Data entries
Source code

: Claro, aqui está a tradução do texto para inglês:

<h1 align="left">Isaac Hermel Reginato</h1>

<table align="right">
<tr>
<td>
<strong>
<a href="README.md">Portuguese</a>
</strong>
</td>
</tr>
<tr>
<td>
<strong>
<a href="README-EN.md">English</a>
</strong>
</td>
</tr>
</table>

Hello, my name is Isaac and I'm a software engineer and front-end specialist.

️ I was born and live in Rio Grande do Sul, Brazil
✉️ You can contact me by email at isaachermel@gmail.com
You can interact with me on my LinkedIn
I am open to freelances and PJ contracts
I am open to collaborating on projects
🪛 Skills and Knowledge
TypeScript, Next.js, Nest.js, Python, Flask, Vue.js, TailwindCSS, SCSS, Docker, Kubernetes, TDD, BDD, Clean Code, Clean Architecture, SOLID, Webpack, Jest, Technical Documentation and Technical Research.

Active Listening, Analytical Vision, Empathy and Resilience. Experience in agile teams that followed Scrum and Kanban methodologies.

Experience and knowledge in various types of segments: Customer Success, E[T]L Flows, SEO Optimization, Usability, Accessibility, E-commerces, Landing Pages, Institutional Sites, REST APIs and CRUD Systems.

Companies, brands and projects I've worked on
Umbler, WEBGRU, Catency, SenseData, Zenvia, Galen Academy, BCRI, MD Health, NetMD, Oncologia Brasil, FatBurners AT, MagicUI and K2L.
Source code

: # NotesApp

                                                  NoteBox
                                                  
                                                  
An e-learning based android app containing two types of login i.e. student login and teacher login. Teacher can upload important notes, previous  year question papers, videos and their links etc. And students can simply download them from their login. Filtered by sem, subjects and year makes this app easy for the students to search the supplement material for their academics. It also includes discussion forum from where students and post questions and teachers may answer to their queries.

About this task: Copy every record again, keeping each word unchanged.

Task output:
Source code

: Claro, aqui está a tradução do texto para inglês:

<h1 align="left">Isaac Hermel Reginato</h1>

<table align="right">
<tr>
<td>
<strong>
<a href="README.md">Portuguese</a>
</strong>
</td>
</tr>
<tr>
<td>
<strong>
<a href="README-EN.md">English</a>
</strong>
</td>
</tr>
</table>

Hello, my name is Isaac and I'm a software engineer and front-end specialist.

️ I was born and live in Rio Grande do Sul, Brazil
✉️ You can contact me by email at isaachermel@gmail.com
You can interact with me on my LinkedIn
I am open to freelances and PJ contracts
I am open to collaborating on projects
🪛 Skills and Knowledge
TypeScript, Next.js, Nest.js, Python, Flask, Vue.js, TailwindCSS, SCSS, Docker, Kubernetes, TDD, BDD, Clean Code, Clean Architecture, SOLID, Webpack, Jest, Technical Documentation and Technical Research.

Active Listening, Analytical Vision, Empathy and Resilience. Experience in agile teams that followed Scrum and Kanban methodologies.

Experience and knowledge in various types of segments: Customer Success, E[T]L Flows, SEO Optimization, Usability, Accessibility, E-commerces, Landing Pages, Institutional Sites, REST APIs and CRUD Systems.

Companies, brands and projects I've worked on
Umbler, WEBGRU, Catency, SenseData, Zenvia, Galen Academy, BCRI, MD Health, NetMD, Oncologia Brasil, FatBurners AT, MagicUI and K2L.
Source code

: # NotesApp

                                                  NoteBox
                                                  
                                                  
An e-learning based android app containing two types of login i.e. student login and teacher login. Teacher can upload important notes, previous  year question papers, videos and their links etc. And students can simply download them from their login. Filtered by sem, subjects and year makes this app easy for the students to search the supplement material for their academics. It also includes discussion forum from where students and post questions and teachers may answer to their queries.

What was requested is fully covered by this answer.